**What the exercise asks:**
When you set down the entries, keep every word exactly as it is but drop the pictures.

**Provided records:**

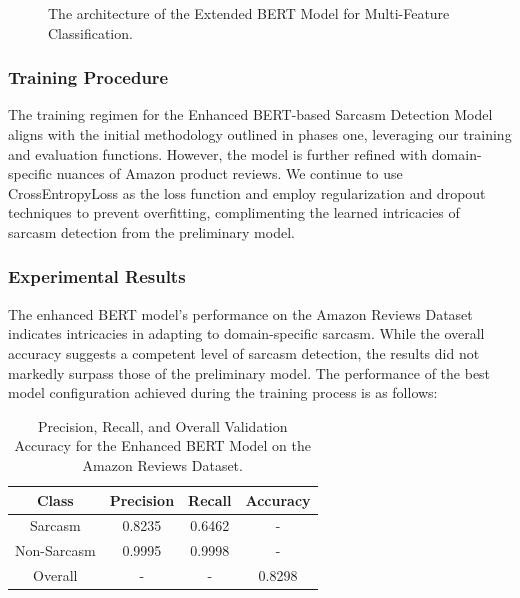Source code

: \documentclass[10pt,twocolumn,letterpaper]{article}
\begin{document}
\begin{figure}[ht]
    \centering
    \caption{The architecture of the Extended BERT Model for Multi-Feature Classification.}
    \label{fig:model_architecture}
\end{figure}

\subsubsection{Training Procedure}
The training regimen for the Enhanced BERT-based Sarcasm Detection Model aligns with the initial methodology outlined in phases one, leveraging our training and evaluation functions. However, the model is further refined with domain-specific nuances of Amazon product reviews. We continue to use CrossEntropyLoss as the loss function and employ regularization and dropout techniques to prevent overfitting, complimenting the learned intricacies of sarcasm detection from the preliminary model.

\subsubsection{Experimental Results}
\label{sec:experimental_results}

The enhanced BERT model's performance on the Amazon Reviews Dataset indicates intricacies in adapting to domain-specific sarcasm. While the overall accuracy suggests a competent level of sarcasm detection, the results did not markedly surpass those of the preliminary model. The performance of the best model configuration achieved during the training process is as follows:

\begin{table}[H]  
    \centering  
    \begin{tabular}{|c|c|c|c|}  
        \hline  
        Class & Precision & Recall & Accuracy \\  
        \hline  
        Sarcasm & 0.8235 & 0.6462 & - \\  
        \hline  
        Non-Sarcasm & 0.9995 & 0.9998 & - \\  
        \hline  
        Overall & - & - & 0.8298 \\  
        \hline  
    \end{tabular}  
    \caption{Precision, Recall, and Overall Validation Accuracy for the Enhanced BERT Model on the Amazon Reviews Dataset.}  
    \label{tab:best_model_results}
\end{table}
\end{document}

**Response to this task:**
Source code

: \documentclass[10pt,twocolumn,letterpaper]{article}
\begin{document}
\begin{figure}[ht]
    \centering
    \caption{The architecture of the Extended BERT Model for Multi-Feature Classification.}
    \label{fig:model_architecture}
\end{figure}

\subsubsection{Training Procedure}
The training regimen for the Enhanced BERT-based Sarcasm Detection Model aligns with the initial methodology outlined in phases one, leveraging our training and evaluation functions. However, the model is further refined with domain-specific nuances of Amazon product reviews. We continue to use CrossEntropyLoss as the loss function and employ regularization and dropout techniques to prevent overfitting, complimenting the learned intricacies of sarcasm detection from the preliminary model.

\subsubsection{Experimental Results}
\label{sec:experimental_results}

The enhanced BERT model's performance on the Amazon Reviews Dataset indicates intricacies in adapting to domain-specific sarcasm. While the overall accuracy suggests a competent level of sarcasm detection, the results did not markedly surpass those of the preliminary model. The performance of the best model configuration achieved during the training process is as follows:

\begin{table}[H]  
    \centering  
    \begin{tabular}{|c|c|c|c|}  
        \hline  
        Class & Precision & Recall & Accuracy \\  
        \hline  
        Sarcasm & 0.8235 & 0.6462 & - \\  
        \hline  
        Non-Sarcasm & 0.9995 & 0.9998 & - \\  
        \hline  
        Overall & - & - & 0.8298 \\  
        \hline  
    \end{tabular}  
    \caption{Precision, Recall, and Overall Validation Accuracy for the Enhanced BERT Model on the Amazon Reviews Dataset.}  
    \label{tab:best_model_results}
\end{table}
\end{document}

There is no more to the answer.